Liver diseases, including hepatitis B, hepatitis C, non-alcoholic and alcoholic steatohepatitis and related liver diseases such as fibrosis, cirrhosis, liver failure and hepatocellular carcinoma, are one of the leading causes of illness and death in the world . Despite extensive research into the pathogenesis of various liver diseases, there are still no effective treatments for end-stage liver disease. Therefore, it is crucial to better understand the molecular mechanisms of liver disease and develop potential therapeutic targets.

Mitochondria regulate cell necroptosis

Necroptosis is a common, regulated form of programmed cell necrosis in the liver. Its activation does not depend on caspases and has common characteristics of necrosis and apoptosis. A review published by Academician Li Lanjuan's team from Zhejiang University School of Medicine in IJMS reviewed numerous molecular mechanisms by which mitochondria mediate necroptosis, and discussed its role in various liver diseases and potential clinical research, providing a basis for future research. Research on the pathophysiology of liver disease and its treatment provides insights.

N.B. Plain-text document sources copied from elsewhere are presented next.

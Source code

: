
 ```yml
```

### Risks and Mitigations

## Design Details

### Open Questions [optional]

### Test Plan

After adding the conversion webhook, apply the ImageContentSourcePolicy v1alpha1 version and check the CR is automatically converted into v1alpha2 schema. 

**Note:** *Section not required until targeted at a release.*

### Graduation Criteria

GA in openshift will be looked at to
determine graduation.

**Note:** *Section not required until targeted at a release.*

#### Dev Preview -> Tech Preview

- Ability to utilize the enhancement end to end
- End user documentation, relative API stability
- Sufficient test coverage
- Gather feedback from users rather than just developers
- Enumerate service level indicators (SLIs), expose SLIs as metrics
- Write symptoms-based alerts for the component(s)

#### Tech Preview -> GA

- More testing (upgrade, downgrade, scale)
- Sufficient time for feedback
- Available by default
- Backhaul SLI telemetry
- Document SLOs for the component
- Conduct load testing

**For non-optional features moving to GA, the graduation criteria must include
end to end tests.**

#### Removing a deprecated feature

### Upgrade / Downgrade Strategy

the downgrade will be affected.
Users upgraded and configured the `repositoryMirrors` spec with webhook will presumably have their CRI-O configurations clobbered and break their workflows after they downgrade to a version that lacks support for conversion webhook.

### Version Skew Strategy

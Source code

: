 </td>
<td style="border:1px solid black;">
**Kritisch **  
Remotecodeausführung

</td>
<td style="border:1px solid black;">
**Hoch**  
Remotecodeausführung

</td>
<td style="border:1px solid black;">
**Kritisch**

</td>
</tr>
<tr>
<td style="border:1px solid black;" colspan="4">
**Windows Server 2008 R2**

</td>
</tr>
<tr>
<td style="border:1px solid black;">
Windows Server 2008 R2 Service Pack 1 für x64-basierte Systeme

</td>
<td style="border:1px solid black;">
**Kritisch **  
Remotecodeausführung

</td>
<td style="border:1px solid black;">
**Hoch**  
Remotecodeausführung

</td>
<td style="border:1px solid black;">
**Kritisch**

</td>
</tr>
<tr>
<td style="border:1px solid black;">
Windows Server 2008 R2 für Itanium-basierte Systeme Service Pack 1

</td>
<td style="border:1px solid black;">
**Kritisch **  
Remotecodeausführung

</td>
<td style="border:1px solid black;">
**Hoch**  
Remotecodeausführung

Although the specific mechanism of necroptosis induced by the necrosome complex is still unclear, some studies have shown that the generation of ROS is closely related to cell necroptosis. For example, in some cells ROS can promote RIPK1 autophosphorylation; In addition, as shown in Figure 1, the dual function of mitochondrial PGAM5 plays an important role in cell necroptosis; as shown in Figure 2, in the tumor necrosis factor induction pathway, phosphorylated RIPK3 can directly increase the activity of some metabolic enzymes , for example: glutamate ammonia ligase (GLUL) and glutamate dehydrogenase 1 (GLUD1) induce cell necroptosis; at the same time, the author also summarized the mitochondrial permeability transition pore and cyclophilin protein D, B cells The lymphoma 2 (BCL-2) protein family and other mitochondrial mechanisms regulate cell necroptosis; the above mechanisms indicate that mitochondria and their metabolism play an important regulatory role in the cell necroptosis process.

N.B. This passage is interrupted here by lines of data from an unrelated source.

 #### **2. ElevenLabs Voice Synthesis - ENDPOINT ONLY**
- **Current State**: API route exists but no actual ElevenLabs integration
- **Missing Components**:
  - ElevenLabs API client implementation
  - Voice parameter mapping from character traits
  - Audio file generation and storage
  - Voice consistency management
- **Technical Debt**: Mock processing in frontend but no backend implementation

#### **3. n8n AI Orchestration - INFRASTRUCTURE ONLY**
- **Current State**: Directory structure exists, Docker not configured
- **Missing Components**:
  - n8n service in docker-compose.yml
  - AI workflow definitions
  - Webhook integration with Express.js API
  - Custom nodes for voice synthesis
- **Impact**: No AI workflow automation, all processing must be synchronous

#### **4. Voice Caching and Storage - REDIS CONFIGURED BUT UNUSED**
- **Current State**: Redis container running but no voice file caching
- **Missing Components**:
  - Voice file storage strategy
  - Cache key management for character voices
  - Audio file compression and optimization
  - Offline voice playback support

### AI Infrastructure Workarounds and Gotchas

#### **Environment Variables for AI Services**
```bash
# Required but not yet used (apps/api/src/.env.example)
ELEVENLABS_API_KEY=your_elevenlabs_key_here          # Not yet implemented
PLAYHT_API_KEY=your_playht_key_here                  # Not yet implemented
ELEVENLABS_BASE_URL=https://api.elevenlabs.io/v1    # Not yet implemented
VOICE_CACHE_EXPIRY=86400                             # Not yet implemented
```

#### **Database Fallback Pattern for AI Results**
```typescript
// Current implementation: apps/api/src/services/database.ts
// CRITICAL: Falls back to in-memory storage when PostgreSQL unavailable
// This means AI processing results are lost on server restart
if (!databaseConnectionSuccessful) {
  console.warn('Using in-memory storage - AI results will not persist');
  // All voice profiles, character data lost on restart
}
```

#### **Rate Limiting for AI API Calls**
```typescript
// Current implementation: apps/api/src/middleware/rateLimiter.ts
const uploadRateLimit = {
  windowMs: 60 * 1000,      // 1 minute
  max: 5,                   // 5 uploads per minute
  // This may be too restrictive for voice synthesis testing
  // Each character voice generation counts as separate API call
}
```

Mitochondrial mechanism of necroptosis in liver disease

Mitochondrial dysfunction is related to acute liver injury. The authors first discussed the mitochondrial mechanism of necroptosis in acute liver injury. For example, when Listeria monocytogenes infection causes acute liver injury in mice, RIPK1/RIPK3/MLKL signaling The pathway is activated, subsequently leading to necroptosis and liver damage; knocking out the RIPK1 gene can alleviate mitochondrial dysfunction and necroptosis in the liver tissue of infected mice.

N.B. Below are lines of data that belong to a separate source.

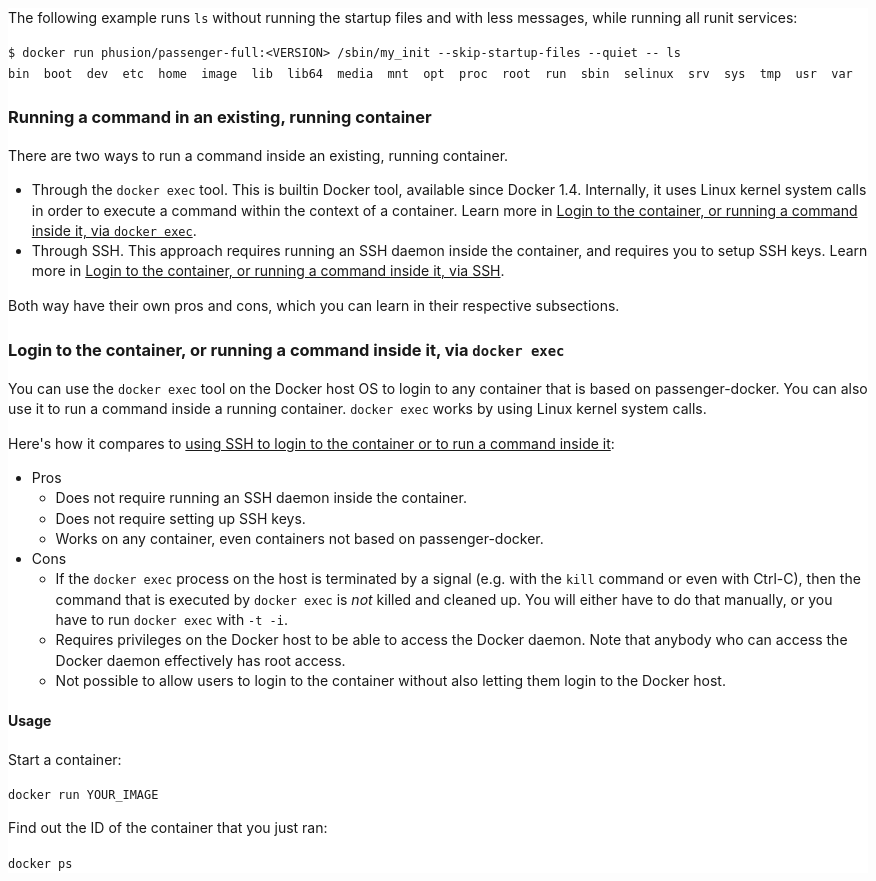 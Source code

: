 The following example runs `ls` without running the startup files and with less messages, while running all runit services:

    $ docker run phusion/passenger-full:<VERSION> /sbin/my_init --skip-startup-files --quiet -- ls
    bin  boot  dev  etc  home  image  lib  lib64  media  mnt  opt  proc  root  run  sbin  selinux  srv  sys  tmp  usr  var

<a name="run_inside_existing_container"></a>
### Running a command in an existing, running container

There are two ways to run a command inside an existing, running container.

 * Through the `docker exec` tool. This is builtin Docker tool, available since Docker 1.4. Internally, it uses Linux kernel system calls in order to execute a command within the context of a container. Learn more in [Login to the container, or running a command inside it, via `docker exec`](#login_docker_exec).
 * Through SSH. This approach requires running an SSH daemon inside the container, and requires you to setup SSH keys. Learn more in [Login to the container, or running a command inside it, via SSH](#login_ssh).

Both way have their own pros and cons, which you can learn in their respective subsections.

<a name="login_docker_exec"></a>
### Login to the container, or running a command inside it, via `docker exec`

You can use the `docker exec` tool on the Docker host OS to login to any container that is based on passenger-docker. You can also use it to run a command inside a running container. `docker exec` works by using Linux kernel system calls.

Here's how it compares to [using SSH to login to the container or to run a command inside it](#login_ssh):

 * Pros
   * Does not require running an SSH daemon inside the container.
   * Does not require setting up SSH keys.
   * Works on any container, even containers not based on passenger-docker.
 * Cons
   * If the `docker exec` process on the host is terminated by a signal (e.g. with the `kill` command or even with Ctrl-C), then the command that is executed by `docker exec` is *not* killed and cleaned up. You will either have to do that manually, or you have to run `docker exec` with `-t -i`.
   * Requires privileges on the Docker host to be able to access the Docker daemon. Note that anybody who can access the Docker daemon effectively has root access.
   * Not possible to allow users to login to the container without also letting them login to the Docker host.

<a name="docker_exec_usage"></a>
#### Usage

Start a container:

    docker run YOUR_IMAGE

Find out the ID of the container that you just ran:

    docker ps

Subsequently, the authors discussed the mechanism of mitochondrial necroptosis in chronic liver disease. Although numerous studies have demonstrated a clear link between apoptosis and chronic liver disease, the occurrence of necroptosis and its impact on chronic liver disease are controversial. This contradiction lies in the fact that theoretically the occurrence of necroptosis depends on RIPK3, but the expression of RIPK3 has not been detected in primary mouse hepatocytes. Nonetheless, an increasing number of studies at the liver level reflect that mitochondrial dysfunction may contribute to chronic liver disease. In addition, many studies have shown that necroptosis occurs in liver cancer cells through mitochondria-related signaling pathways. N-terminal kinase (JNK), BAX, BAK and other proteins play an important role in regulating mitochondrial necroptosis in liver cancer cells.

Analysis conclusion

In various liver diseases, mitochondria are multifaceted regulators of the necroptosis pathway, playing multiple functions such as promoting inflammation, enhancing immune responses, and regulating disease progression. Necroptosis leads to mitochondrial dysfunction through the PIPK1/PIPK3/MLKL pathway. With the advancement of gene editing technology, it is becoming feasible to correct important mutated genes in mitochondria-mediated pathways and thereby improve the progression of certain liver diseases. However, scientists still have much work to do before they can identify safe and effective inhibitors or drugs that improve mitochondrial function.

Research prospects

Mitochondria play an important regulatory role in cell necroptosis, which implies that targeted inhibition of mitochondria-induced apoptosis/necrosis pathways has great prospects for the prevention and treatment of liver diseases. As the academic community has discovered, in non-alcoholic fatty liver disease, the necroptosis pathway is activated, and inhibiting RIPK1 can improve the characteristics of non-alcoholic steatohepatitis in mice fed high-fat diet. Although some progress has been made in the mitochondrial necroptosis mechanism of various liver diseases, current research is mostly completed in animal models of liver diseases, which cannot fully reflect all the characteristics of human liver diseases. Many approaches to target mitochondrial disorders to treat liver disease have been reported, but many nonspecific responses still exist, so it is necessary to develop and test small molecule targets that target specific steps in the mitochondrial-mediated cell death signaling pathway.